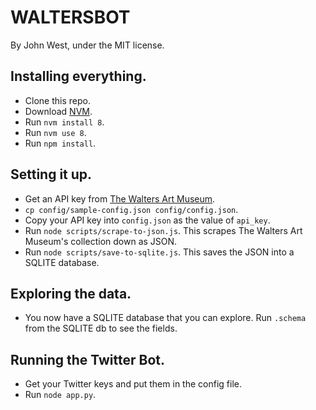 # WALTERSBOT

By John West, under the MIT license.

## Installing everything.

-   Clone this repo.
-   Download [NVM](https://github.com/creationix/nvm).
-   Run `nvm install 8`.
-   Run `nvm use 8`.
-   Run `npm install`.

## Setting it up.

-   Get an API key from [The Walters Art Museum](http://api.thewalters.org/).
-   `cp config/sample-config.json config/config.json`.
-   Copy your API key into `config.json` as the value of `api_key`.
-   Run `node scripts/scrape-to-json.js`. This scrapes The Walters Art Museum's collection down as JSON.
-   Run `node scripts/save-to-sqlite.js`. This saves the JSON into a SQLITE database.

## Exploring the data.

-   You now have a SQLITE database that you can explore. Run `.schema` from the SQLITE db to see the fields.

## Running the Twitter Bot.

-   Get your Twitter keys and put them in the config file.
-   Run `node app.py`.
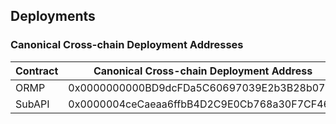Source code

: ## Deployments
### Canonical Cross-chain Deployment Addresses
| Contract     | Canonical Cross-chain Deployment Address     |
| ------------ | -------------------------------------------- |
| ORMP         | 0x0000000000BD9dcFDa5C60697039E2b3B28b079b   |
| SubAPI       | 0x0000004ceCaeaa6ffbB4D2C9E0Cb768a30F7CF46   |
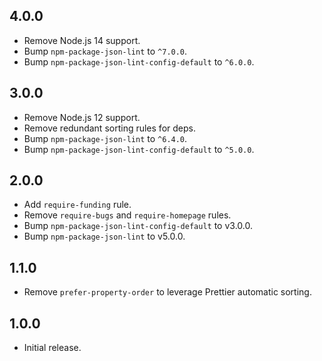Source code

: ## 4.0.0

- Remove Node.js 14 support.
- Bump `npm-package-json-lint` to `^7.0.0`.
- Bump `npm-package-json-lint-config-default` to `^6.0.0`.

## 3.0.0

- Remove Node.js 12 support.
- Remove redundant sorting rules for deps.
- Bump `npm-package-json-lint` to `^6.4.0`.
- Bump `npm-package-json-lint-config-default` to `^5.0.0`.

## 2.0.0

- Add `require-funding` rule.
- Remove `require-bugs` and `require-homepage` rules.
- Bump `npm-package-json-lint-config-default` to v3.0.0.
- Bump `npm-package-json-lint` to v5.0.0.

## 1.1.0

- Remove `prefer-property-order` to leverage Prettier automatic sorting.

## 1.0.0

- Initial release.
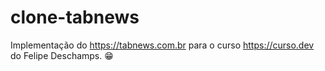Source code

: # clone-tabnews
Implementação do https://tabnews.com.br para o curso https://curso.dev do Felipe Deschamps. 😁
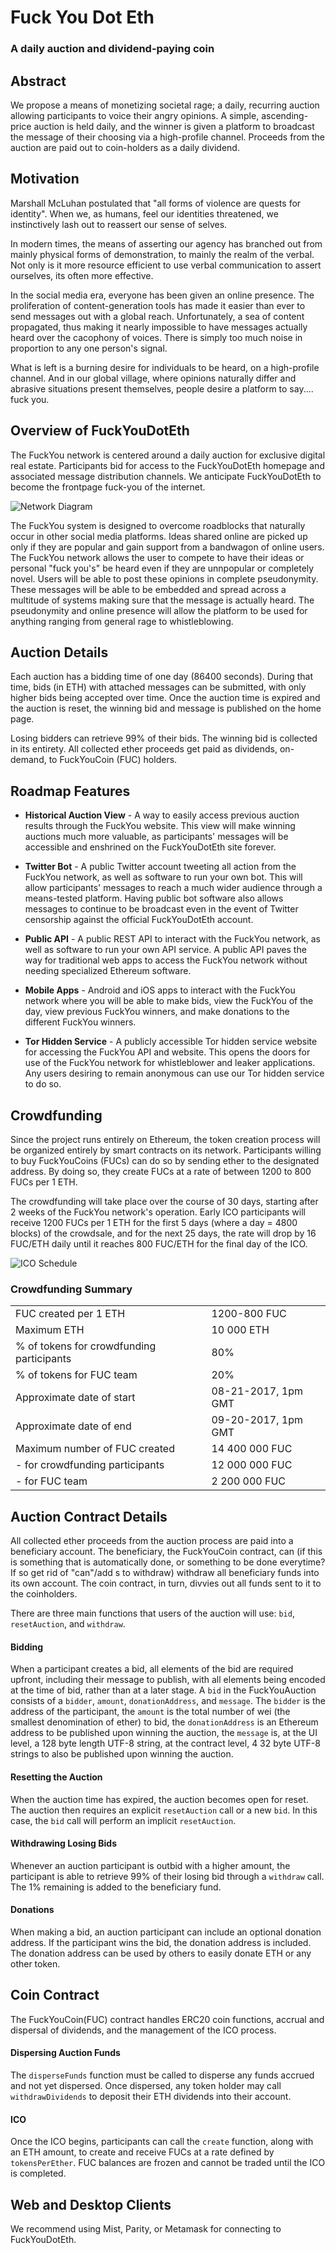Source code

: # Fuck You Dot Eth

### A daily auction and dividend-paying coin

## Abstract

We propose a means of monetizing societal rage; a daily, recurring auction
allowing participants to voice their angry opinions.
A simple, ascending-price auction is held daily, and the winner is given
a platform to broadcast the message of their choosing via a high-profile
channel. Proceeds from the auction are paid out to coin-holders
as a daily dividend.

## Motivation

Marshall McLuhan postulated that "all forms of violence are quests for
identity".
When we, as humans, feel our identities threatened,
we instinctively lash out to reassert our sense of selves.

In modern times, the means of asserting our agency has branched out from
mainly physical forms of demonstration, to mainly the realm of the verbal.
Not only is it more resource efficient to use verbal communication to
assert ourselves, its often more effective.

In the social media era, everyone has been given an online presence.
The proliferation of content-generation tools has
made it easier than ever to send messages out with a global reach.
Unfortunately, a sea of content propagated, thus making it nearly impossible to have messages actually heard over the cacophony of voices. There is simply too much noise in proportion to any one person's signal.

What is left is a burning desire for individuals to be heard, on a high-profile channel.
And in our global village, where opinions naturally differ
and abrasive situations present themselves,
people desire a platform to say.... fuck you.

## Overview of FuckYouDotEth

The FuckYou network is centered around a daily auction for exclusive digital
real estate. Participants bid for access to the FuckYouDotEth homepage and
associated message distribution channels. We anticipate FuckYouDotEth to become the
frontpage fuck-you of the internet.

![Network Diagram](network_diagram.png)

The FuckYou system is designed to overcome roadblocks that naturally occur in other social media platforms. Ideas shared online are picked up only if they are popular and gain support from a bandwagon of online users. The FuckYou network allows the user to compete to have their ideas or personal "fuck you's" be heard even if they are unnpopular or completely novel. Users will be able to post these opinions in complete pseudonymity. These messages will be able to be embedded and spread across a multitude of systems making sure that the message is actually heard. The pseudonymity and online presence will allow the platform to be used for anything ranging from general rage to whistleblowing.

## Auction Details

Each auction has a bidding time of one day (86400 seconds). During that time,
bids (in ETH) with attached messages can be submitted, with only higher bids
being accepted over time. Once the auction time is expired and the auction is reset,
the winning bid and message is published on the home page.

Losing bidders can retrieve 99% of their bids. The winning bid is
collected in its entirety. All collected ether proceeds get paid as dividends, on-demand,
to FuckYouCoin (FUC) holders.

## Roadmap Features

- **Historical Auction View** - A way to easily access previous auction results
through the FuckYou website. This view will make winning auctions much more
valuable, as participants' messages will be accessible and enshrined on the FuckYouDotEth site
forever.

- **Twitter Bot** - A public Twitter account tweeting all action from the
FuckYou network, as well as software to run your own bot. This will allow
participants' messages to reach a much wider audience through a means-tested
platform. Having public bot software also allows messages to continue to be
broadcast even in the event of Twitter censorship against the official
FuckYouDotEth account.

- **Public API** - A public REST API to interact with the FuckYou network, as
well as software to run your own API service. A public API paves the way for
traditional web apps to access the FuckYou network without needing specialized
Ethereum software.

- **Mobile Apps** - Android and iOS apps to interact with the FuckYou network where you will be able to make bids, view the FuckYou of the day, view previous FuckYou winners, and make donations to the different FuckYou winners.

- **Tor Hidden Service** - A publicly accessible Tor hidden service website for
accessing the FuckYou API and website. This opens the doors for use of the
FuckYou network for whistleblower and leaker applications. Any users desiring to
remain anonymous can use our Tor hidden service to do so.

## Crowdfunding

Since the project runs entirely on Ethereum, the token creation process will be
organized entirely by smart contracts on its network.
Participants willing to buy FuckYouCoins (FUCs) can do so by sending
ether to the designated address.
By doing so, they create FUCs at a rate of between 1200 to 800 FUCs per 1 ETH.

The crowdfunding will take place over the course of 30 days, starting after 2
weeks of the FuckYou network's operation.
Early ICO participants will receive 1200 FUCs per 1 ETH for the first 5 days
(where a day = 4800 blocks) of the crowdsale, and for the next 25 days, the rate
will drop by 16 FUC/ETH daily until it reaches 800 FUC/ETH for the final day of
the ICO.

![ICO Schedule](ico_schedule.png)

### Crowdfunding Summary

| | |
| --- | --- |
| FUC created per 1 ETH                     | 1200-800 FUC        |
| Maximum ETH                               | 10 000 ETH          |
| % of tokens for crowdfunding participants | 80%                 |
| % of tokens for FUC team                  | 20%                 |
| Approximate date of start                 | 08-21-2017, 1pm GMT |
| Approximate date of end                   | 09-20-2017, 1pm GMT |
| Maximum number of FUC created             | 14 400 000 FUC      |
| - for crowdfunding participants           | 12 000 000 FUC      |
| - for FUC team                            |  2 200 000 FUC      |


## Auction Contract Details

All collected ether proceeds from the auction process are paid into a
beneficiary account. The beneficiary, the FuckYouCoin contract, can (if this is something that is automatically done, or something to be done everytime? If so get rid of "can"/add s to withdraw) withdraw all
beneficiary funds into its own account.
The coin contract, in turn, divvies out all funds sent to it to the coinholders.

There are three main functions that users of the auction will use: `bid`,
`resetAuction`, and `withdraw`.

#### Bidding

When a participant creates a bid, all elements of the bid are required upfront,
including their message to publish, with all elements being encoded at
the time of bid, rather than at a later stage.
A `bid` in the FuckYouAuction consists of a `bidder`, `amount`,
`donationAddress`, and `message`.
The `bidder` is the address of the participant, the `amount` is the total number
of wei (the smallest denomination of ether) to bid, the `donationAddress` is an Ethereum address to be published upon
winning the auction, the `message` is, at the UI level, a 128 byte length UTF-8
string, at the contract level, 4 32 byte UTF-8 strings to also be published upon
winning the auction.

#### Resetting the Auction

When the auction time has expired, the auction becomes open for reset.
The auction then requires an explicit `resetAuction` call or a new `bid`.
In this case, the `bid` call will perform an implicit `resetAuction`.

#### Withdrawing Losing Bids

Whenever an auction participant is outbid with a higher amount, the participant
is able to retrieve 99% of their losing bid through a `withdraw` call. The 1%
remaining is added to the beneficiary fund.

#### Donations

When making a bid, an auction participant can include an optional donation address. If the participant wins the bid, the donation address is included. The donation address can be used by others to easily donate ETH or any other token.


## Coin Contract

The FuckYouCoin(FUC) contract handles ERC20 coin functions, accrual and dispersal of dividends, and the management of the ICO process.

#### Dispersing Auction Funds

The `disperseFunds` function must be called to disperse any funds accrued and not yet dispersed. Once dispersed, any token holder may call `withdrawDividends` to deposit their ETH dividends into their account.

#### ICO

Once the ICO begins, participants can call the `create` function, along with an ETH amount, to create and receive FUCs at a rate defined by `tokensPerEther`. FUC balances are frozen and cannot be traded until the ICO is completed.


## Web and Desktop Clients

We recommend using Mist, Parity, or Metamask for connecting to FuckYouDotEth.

-*-

All lines from the start of the entries above through the line containing "## Setting it up." must be transcribed exactly, both ends included, and no picture may be copied.

EXERCISE RESULT ->
 # WALTERSBOT

By John West, under the MIT license.

## Installing everything.

-   Clone this repo.
-   Download [NVM](https://github.com/creationix/nvm).
-   Run `nvm install 8`.
-   Run `nvm use 8`.
-   Run `npm install`.

## Setting it up.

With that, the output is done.